-- EXERCISE OBJECTIVE --
The records below hold a stretch from the line with "Projeto Criado para" through the line with "Enigma Machine Parts"; return exactly those lines, ends included, and nothing more.

*** DATASET RECORDS ***

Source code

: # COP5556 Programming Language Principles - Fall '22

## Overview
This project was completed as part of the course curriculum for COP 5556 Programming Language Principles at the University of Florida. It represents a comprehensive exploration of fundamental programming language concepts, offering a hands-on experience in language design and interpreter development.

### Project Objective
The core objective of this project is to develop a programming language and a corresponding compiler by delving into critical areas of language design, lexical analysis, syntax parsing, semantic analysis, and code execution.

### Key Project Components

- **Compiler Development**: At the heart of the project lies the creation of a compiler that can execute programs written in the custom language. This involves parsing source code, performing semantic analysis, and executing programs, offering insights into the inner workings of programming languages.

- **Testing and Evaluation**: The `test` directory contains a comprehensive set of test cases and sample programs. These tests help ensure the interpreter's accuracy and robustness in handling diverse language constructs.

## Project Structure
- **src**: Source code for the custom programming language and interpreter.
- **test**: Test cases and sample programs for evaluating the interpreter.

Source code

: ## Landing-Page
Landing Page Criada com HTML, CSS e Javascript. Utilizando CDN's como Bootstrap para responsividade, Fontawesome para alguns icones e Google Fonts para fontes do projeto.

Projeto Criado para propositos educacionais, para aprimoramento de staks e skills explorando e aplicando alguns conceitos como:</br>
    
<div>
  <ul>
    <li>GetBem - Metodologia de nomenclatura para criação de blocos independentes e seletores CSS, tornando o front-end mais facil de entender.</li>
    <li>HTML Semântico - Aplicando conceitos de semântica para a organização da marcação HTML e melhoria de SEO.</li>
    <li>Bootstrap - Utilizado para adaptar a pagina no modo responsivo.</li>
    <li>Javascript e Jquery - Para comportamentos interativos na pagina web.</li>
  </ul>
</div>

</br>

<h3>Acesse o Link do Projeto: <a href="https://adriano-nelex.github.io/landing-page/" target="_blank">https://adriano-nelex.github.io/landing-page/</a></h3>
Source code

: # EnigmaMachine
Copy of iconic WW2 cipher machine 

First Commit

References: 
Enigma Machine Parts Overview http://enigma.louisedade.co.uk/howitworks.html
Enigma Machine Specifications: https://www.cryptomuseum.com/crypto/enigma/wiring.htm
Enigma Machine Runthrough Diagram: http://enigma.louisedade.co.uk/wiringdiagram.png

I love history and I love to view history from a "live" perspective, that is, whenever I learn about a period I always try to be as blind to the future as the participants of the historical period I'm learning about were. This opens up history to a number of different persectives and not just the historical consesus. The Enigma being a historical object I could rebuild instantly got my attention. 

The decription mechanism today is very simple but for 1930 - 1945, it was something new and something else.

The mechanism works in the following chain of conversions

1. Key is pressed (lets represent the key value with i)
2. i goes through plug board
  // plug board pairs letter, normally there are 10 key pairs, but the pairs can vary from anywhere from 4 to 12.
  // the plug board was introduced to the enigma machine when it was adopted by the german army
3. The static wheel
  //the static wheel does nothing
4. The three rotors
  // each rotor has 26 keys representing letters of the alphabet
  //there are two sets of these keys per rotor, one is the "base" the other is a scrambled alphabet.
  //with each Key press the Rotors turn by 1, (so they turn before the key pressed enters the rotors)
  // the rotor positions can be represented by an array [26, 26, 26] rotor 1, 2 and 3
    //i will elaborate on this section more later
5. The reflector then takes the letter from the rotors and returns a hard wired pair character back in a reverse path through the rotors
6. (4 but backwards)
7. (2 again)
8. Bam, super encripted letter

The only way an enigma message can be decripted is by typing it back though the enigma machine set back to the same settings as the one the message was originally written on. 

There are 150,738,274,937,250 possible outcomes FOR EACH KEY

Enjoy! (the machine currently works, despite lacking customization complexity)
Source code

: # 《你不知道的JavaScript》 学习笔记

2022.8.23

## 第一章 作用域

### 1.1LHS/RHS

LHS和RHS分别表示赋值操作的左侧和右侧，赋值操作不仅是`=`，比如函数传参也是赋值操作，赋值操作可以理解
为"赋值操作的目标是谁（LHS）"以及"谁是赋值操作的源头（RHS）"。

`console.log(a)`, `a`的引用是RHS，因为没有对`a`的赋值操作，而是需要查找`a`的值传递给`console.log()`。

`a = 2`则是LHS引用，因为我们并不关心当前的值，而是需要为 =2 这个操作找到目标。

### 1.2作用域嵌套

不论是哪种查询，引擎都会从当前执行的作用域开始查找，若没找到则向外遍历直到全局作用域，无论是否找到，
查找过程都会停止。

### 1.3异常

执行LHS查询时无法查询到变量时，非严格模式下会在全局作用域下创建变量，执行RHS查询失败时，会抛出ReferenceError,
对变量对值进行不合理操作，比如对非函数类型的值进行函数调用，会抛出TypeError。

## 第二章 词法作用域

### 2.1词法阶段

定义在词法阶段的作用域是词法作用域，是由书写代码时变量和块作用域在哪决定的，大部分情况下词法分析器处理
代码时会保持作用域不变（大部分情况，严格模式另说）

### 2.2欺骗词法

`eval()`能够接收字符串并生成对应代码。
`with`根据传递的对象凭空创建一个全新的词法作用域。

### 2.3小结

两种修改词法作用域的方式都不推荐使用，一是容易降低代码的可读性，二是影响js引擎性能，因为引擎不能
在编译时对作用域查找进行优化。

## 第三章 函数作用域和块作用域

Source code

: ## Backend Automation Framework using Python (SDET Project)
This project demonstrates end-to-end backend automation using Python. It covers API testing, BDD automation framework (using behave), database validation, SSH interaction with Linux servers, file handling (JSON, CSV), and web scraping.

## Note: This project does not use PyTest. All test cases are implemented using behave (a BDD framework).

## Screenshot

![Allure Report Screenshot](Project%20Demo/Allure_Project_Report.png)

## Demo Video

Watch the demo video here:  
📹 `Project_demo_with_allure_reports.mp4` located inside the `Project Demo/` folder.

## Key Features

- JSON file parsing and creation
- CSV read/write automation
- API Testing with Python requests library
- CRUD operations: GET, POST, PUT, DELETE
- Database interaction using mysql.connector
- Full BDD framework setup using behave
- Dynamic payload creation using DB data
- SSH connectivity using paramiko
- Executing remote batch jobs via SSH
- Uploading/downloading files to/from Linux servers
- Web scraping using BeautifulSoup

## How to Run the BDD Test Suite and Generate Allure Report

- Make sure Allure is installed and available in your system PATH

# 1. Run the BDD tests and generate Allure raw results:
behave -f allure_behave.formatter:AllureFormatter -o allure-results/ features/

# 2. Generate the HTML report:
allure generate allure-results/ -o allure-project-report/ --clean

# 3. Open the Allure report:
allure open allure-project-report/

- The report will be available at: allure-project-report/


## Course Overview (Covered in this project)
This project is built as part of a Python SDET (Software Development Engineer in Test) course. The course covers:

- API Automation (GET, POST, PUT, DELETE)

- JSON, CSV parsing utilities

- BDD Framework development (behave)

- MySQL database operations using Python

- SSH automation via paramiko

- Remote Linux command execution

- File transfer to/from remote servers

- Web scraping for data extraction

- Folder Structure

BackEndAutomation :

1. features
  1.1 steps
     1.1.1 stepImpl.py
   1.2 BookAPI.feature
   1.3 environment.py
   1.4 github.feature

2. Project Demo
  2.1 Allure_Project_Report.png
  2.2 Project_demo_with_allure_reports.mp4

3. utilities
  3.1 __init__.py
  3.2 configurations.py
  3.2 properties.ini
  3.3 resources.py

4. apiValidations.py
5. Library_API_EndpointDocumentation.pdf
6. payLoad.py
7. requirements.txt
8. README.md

*** End of DATASET RECORDS ***

-- TASK ANSWER --
Projeto Criado para propositos educacionais, para aprimoramento de staks e skills explorando e aplicando alguns conceitos como:</br>
    
<div>
  <ul>
    <li>GetBem - Metodologia de nomenclatura para criação de blocos independentes e seletores CSS, tornando o front-end mais facil de entender.</li>
    <li>HTML Semântico - Aplicando conceitos de semântica para a organização da marcação HTML e melhoria de SEO.</li>
    <li>Bootstrap - Utilizado para adaptar a pagina no modo responsivo.</li>
    <li>Javascript e Jquery - Para comportamentos interativos na pagina web.</li>
  </ul>
</div>

</br>

<h3>Acesse o Link do Projeto: <a href="https://adriano-nelex.github.io/landing-page/" target="_blank">https://adriano-nelex.github.io/landing-page/</a></h3>
Source code

: # EnigmaMachine
Copy of iconic WW2 cipher machine 

First Commit

References: 
Enigma Machine Parts Overview http://enigma.louisedade.co.uk/howitworks.html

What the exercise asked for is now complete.